Your assignment: An exact restatement of the data is required, with the images omitted.

Available data:

▶

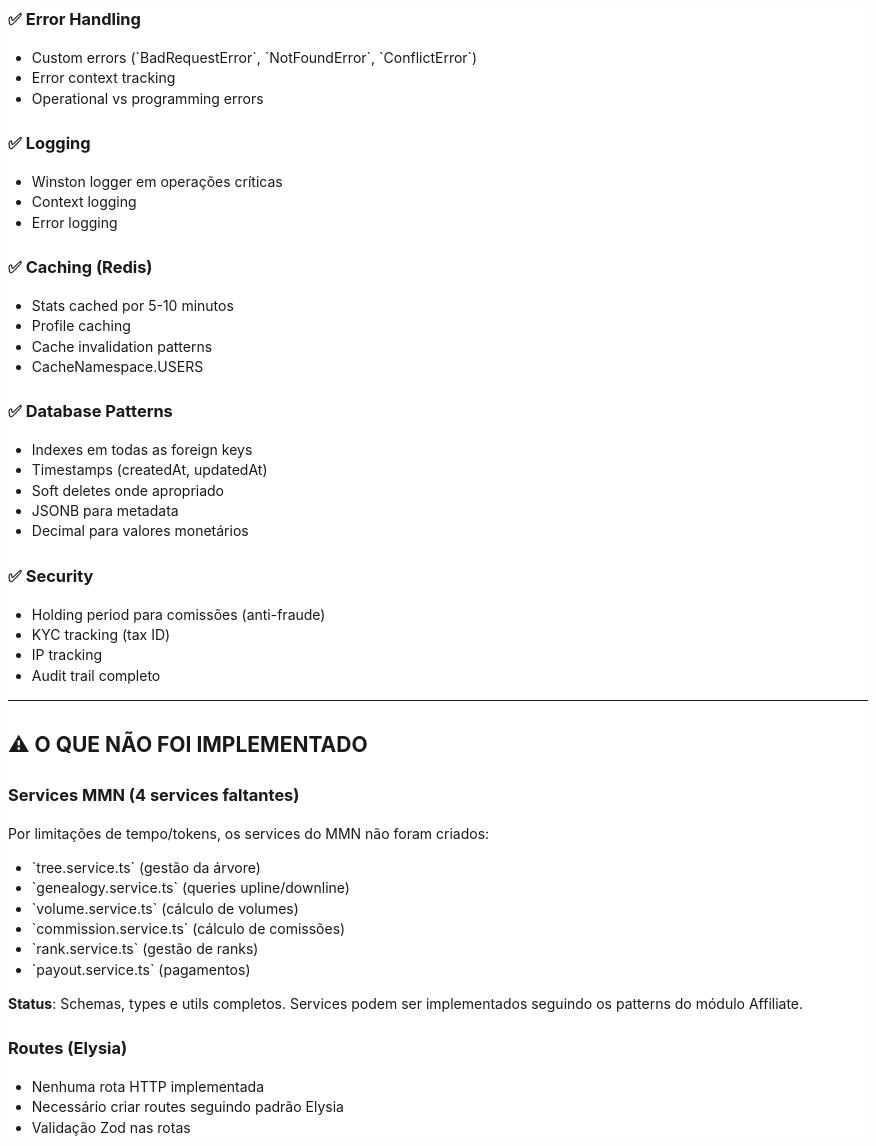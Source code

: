 ### ✅ Error Handling
- Custom errors (\`BadRequestError\`, \`NotFoundError\`, \`ConflictError\`)
- Error context tracking
- Operational vs programming errors

### ✅ Logging
- Winston logger em operações críticas
- Context logging
- Error logging

### ✅ Caching (Redis)
- Stats cached por 5-10 minutos
- Profile caching
- Cache invalidation patterns
- CacheNamespace.USERS

### ✅ Database Patterns
- Indexes em todas as foreign keys
- Timestamps (createdAt, updatedAt)
- Soft deletes onde apropriado
- JSONB para metadata
- Decimal para valores monetários

### ✅ Security
- Holding period para comissões (anti-fraude)
- KYC tracking (tax ID)
- IP tracking
- Audit trail completo

---

## ⚠️ O QUE NÃO FOI IMPLEMENTADO

### Services MMN (4 services faltantes)
Por limitações de tempo/tokens, os services do MMN não foram criados:
- \`tree.service.ts\` (gestão da árvore)
- \`genealogy.service.ts\` (queries upline/downline)
- \`volume.service.ts\` (cálculo de volumes)
- \`commission.service.ts\` (cálculo de comissões)
- \`rank.service.ts\` (gestão de ranks)
- \`payout.service.ts\` (pagamentos)

**Status**: Schemas, types e utils completos. Services podem ser implementados seguindo os patterns do módulo Affiliate.

### Routes (Elysia)
- Nenhuma rota HTTP implementada
- Necessário criar routes seguindo padrão Elysia
- Validação Zod nas rotas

◀

Response to the task:
Source code

: ### ✅ Error Handling
- Custom errors (\`BadRequestError\`, \`NotFoundError\`, \`ConflictError\`)
- Error context tracking
- Operational vs programming errors

### ✅ Logging
- Winston logger em operações críticas
- Context logging
- Error logging

### ✅ Caching (Redis)
- Stats cached por 5-10 minutos
- Profile caching
- Cache invalidation patterns
- CacheNamespace.USERS

### ✅ Database Patterns
- Indexes em todas as foreign keys
- Timestamps (createdAt, updatedAt)
- Soft deletes onde apropriado
- JSONB para metadata
- Decimal para valores monetários

### ✅ Security
- Holding period para comissões (anti-fraude)
- KYC tracking (tax ID)
- IP tracking
- Audit trail completo

---

## ⚠️ O QUE NÃO FOI IMPLEMENTADO

### Services MMN (4 services faltantes)
Por limitações de tempo/tokens, os services do MMN não foram criados:
- \`tree.service.ts\` (gestão da árvore)
- \`genealogy.service.ts\` (queries upline/downline)
- \`volume.service.ts\` (cálculo de volumes)
- \`commission.service.ts\` (cálculo de comissões)
- \`rank.service.ts\` (gestão de ranks)
- \`payout.service.ts\` (pagamentos)

**Status**: Schemas, types e utils completos. Services podem ser implementados seguindo os patterns do módulo Affiliate.

### Routes (Elysia)
- Nenhuma rota HTTP implementada
- Necessário criar routes seguindo padrão Elysia
- Validação Zod nas rotas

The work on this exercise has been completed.